The robot was developed by Sberbank’s legal department, taking into account the company’s internal architecture, and integrated with its internal systems. However, Sberbank said the robot lawyer is universal, enabling decision-making system implementation possible not only in the legal field, but in a wide range of areas.
“The robot lawyer is constantly improving, the scale of its activity is steadily growing,” said Vedyakhin. “Originally, only the documents of our largest clients could be analysed automatically, but now the product is being scaled to smaller businesses.”
As for monetisation, Sberbank said the technology is already being monetised as part of the bank’s сredit workflow and bringing the robot lawyer to the market will be the next logical step.
The robot lawyer is part of Sberbank’s move from offering just banking and financial services to becoming a full-fledged tech company.

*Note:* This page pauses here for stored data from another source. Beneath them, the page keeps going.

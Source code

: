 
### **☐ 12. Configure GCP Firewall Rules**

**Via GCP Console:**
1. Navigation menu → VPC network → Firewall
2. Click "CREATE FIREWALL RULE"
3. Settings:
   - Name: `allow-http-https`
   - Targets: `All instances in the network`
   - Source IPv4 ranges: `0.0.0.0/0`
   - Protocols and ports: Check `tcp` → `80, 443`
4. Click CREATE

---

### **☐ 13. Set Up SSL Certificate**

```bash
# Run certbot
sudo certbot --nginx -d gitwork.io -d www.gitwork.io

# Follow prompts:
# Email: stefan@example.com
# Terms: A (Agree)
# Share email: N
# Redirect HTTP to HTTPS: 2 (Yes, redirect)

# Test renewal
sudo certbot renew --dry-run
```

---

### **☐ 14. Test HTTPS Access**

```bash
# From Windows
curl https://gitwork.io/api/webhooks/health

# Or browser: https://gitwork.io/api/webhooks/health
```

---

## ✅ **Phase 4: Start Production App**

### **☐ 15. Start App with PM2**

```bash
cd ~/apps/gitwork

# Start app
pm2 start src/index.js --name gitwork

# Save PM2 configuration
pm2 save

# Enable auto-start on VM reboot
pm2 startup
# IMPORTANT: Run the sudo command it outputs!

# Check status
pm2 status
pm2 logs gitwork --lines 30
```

Over the last few years, Sberbank, Russia’s oldest lender at 179 years old, has earned a reputation as the country’s most innovative bank.
This September, it officially rebranded itself as a tech company, dropping the word “bank” from its name and logo and unveiling a number of new devices and services that go beyond traditional banking products and are expected to cement its reputation in the tech sector.
Sberbank’s new gadgets include SberBox, a TV streaming device that will be connected to the online video streaming service Okko, and SberPortal, a smart speaker with a screen that offers gesture and voice recognition.
Sberbank has also launched a family of virtual assistants, Salute, modelled on Apple’s Siri, Hey Google or Amazon’s Alexa.